The National Quality Forum and Aetna Foundation on Thursday launched a nine-month initiative to identify best approaches toward addressing social determinants of health to develop a national standard of effective strategies for payers and providers.
NQF, Aetna join forces to tackle social determinants
The initiative, according to NQF President and CEO Dr. Shantanu Agrawal, is the continuation of an effort the two groups began in 2017 when they outlined in a Health Affairs blog post that there needed to be a more uniformed approach to collecting evidence-based data on the health impact of social factors such as poverty, housing instability, food insecurity and violence.
But data on outcomes and interventions has been mixed, according to Dr. Garth Graham, president of the Aetna Foundation.
"There is a heterogenous if not mixed lay of the land in terms of both local and national strategies and not a lot of uniformity in terms of understanding what works and being able to expand on what works and understanding what doesn't work and why," Graham said, "The idea here is to try to get an understanding of what is happening and what are the kinds of interventions that should be explored further."

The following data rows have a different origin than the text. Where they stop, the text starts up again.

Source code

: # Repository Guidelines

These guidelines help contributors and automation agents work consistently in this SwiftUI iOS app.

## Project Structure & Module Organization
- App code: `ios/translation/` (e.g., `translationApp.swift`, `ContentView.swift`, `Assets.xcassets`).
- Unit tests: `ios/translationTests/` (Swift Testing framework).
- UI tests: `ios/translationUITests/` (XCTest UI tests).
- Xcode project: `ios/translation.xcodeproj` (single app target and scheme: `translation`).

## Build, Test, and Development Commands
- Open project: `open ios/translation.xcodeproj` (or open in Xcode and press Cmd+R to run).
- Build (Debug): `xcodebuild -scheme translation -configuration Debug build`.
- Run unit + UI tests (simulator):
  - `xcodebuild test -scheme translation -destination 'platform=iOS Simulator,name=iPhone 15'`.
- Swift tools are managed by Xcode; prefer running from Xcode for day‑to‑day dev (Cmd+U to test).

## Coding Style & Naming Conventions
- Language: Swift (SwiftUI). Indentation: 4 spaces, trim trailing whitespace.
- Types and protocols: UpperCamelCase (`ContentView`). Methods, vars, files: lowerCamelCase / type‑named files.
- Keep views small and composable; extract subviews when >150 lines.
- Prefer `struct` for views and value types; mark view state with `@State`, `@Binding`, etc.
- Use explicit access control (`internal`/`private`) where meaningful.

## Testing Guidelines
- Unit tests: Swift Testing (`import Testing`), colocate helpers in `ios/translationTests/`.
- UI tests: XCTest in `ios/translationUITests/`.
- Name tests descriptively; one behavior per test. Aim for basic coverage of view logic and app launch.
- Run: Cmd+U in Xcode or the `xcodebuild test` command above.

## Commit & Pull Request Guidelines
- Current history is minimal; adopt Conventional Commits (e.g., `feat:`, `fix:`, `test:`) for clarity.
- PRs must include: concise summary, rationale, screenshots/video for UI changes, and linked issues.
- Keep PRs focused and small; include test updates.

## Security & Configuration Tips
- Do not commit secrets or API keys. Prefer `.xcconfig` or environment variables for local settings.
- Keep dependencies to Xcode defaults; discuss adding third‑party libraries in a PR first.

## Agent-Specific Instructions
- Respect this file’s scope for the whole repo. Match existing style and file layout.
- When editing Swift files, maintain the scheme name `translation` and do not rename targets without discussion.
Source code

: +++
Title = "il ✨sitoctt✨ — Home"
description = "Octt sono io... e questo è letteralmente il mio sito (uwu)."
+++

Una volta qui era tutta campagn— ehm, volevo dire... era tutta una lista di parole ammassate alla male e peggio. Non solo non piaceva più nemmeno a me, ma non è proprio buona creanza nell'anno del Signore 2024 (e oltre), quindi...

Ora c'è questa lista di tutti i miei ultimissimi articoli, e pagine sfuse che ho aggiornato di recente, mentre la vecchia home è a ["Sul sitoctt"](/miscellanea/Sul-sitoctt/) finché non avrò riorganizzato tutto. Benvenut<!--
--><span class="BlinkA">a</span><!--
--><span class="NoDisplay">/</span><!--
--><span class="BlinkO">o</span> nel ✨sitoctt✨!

The initiative will review articles and conduct expert interviews to find interventions that can be scalable and reproduced, Agrawal said. They will hold a summit later this year to develop an action plan.
"We are really trying to pivot from knowledge to action so that we are empowering other stakeholders to take the actions they can take based on understanding the best science and best data," Agrawal said.
The effort is being funded through CVS Health's "Building Healthier Communities" initiative. Last week, CVS Health pledged $100 million over the next five years toward improving community health and wellness following its $70 billion acquisition of the health insurer.
Tackling social determinants of health has been a growing priority among hospitals and health systems as it became clear that social factors affect health outcomes and create haelth disparities between lower-income and more affluent patients.
The ongoing shift from fee-for-service payment models to reimbursement based on outcomes has prompted many hospitals to encourage prevention and wellness efforts to reduce healthcare utilization and expenditures. Those initiatives have included providing patients with fresh food, transportation to and from medical appointments as well as community-wide interventions to address issues such as housing and economic revitalization in impoverished areas.
But there has been no consensus over whether individualized or community-based approaches are more effective. Most providers only take initial steps toward addressing social determinants.
A 2017 survey by the Deloitte Center for Health Solutions of 300 hospitals and health systems found 88% reported they were committed to addressing social determinants yet 72% had not made any investments. Nearly 40% said they did not measure outcomes of their initiatives.
Implementing interventions that address social determinants can also be costly since they are often not reimbursed, which often makes it cost prohibitive for smaller providers with limited resources.
Agrawal said one of the goals of the initiative was to find interventions that providers of all sizes could implement.
"I think part of this is really figuring out how payer and provider alignment can work so that even you small provider that might be more limited in resources is able to do something," he said.